In a Project Syndicate column, Federico Fubini makes the argument that the intellectual leaders in economics from ten years ago are still the leaders of today, and this despite the fact that we have had a financial crisis that was not predicted by the profession. I do not agree with this column on several fronts. As the argument was made using RePEc data, I feel obligated to set the record straight.
One may discuss whether the economics profession has really not seen the crisis coming. But even if this crisis was unforeseen, it is wrong to argue on principle that the best economists from ten years ago should not be considered to be the best today. Indeed, it is not the case that the whole profession is focussed on predicting financial or economic crises. Economics has much more to offer, just see the list of recent Nobel Prize winners or the large variety of fields covered by NEP, RePEc’s research alert service. Most of those fields have nothing to do with crises. For example, the leaders in auction theory from ten years ago are likely to be leaders now, the same applies to development economics, empirical labor economics, or environmental economics. Ten years is short in the evolution of scientists.
But beyond this mischaracterization of what the economics profession does, there is the issue with the use of the data to prove the point. Fubini uses the ranking of economists provided by IDEAS/RePEc, taking the December 2006 and the September 2015 rankings. But before looking at them, one has to understand what they measure. They are an aggregation of 23 (2006) or 35 (2015) criteria, almost all of which pertain to the lifetime output of the economists. Those that are not are four looking at readership statistics for the last months, and in the recent rankings six criteria discounting citations by their age. Basically, the accumulated research and citations that were considered in 2006 are also considered in 2015. There is obviously going to be high persistence among the best economists. And keep in mind that critiquing someone will earn him a citation.
What you want to do is using two datasets that do not overlap, one that considers publications until 2006, and one since that year. One can get very close by using another ranking, the one that considers only the publications from the last 10 years. In the following I will use the one that was published today and pertains to December 2015. We have thus only one year of overlap in the publication dates.
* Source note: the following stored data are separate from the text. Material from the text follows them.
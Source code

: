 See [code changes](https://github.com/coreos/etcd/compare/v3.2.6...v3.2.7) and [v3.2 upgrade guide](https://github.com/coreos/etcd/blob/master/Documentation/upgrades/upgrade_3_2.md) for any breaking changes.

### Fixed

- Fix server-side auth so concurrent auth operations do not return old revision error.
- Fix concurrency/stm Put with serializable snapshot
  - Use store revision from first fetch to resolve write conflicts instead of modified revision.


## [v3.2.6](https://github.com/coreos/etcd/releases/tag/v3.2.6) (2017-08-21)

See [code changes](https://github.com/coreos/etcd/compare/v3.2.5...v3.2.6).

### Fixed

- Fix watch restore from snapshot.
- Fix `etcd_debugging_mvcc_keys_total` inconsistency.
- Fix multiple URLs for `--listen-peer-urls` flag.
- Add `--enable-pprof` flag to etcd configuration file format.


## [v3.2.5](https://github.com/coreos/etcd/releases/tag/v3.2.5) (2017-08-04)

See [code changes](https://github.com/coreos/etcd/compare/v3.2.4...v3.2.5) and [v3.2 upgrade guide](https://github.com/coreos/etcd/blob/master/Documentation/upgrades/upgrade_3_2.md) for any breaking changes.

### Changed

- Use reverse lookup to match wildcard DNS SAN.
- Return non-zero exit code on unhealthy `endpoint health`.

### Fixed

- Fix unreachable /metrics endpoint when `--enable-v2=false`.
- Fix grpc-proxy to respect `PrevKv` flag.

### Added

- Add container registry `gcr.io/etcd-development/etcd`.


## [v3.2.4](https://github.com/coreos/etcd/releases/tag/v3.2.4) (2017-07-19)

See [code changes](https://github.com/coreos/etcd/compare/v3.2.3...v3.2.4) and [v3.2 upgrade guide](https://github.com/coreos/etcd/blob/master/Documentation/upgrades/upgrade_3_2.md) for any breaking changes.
And the results look quite different (I did this in a couple of hours, I cannot vouch the numbers are totally correct).
Incumbency rate by cohort |
Cohort |
Fubini |
Better |
Top 10 |
90% |
70% |
Top 20 |
95% |
75% |
Top 50 |
98% |
72% |
Top 100 |
94% |
61% |
Top 200 |
65% |
42% |
The rest of the arguments in the Fubini column also change quite a bit once you look at better data.
You must not be an economist. In fact, Lucas and Fama both moved up in the RePEc rankings during the period I examined, from 30 to nine and from 23 to 17, respectively. And the persistence at the top is striking across the board. Among the top ten economists in September 2015, six were already there in December 2006, and another two were ranked 11 and 13.
Lucas (Robert E. Jr.) and Fama actually dropped, Lucas from 30 to 33, Fama from 23 to … not being ranked in the top 10%. And in the top ten for December 2015, only three where there in 2006, another two ranked 11 and 13 in 2006 (the same).
Mobility in the RePEc rankings remains subdued even after widening the sample. For example, of the top 100 economists in September 2015, only 14 were absent from the much wider top 5% in 2006, and only two others had advanced more than 200 spots over the previous decade. Among those recently ranked from 101 to 200, just 24 were not in the top 5% in 2006, and only ten others had moved up by more than 200 places. The rate of renewal among the 200 most influential economists was as low as 25% – and just 16% among the top 100 – during a decade in which the explanatory power of prevailing economic theory had been found severely wanting.
Again with better data, this looks different. From the 2015 top 100, 41 were absent from the top 5% in 2006. Nine advanced more than 200 spots. For 101 to 200, 45 were not in the top 5%, and seven moved up more than 200 spots. Using Fubini’s definitions, the renewal rate is thus 51% in the top 200 and 50% in the top 100. Hardly a stagnation.
In the rankings of economists, by contrast, criteria such as gender or geographic origin confirm the overall inertia. Only four women made the RePEc top 200 in September 2015, compared to three in December 2006, and two were included on both lists. Likewise, emerging countries – which represent more than 90% of the world’s population, three-quarters of global GDP growth over the last decade, and nearly half of total income in current dollar terms – supplied just 11 of the top 200 economists in September 2015, up from ten in December 2006. And ten of those 11 – three Iranians, four Indians, two Turks, and one Chinese – have lived and worked in the US or the United Kingdom since their student days.
With better data, this changes as well. There are now seven women. Still too few, though. There are 18 economists from emerging countries: two Turks, one Egyptian, seven Indians, two Iranians, two Pakistani, one from Cameroun, two Chinese, one Bangladeshi. Eight of them live in an emerging economy.
I’ll let the reader judge whether there is still a “closed market place for ideas in economics.” But the picture certainly looks different from what Fubini seems to imply.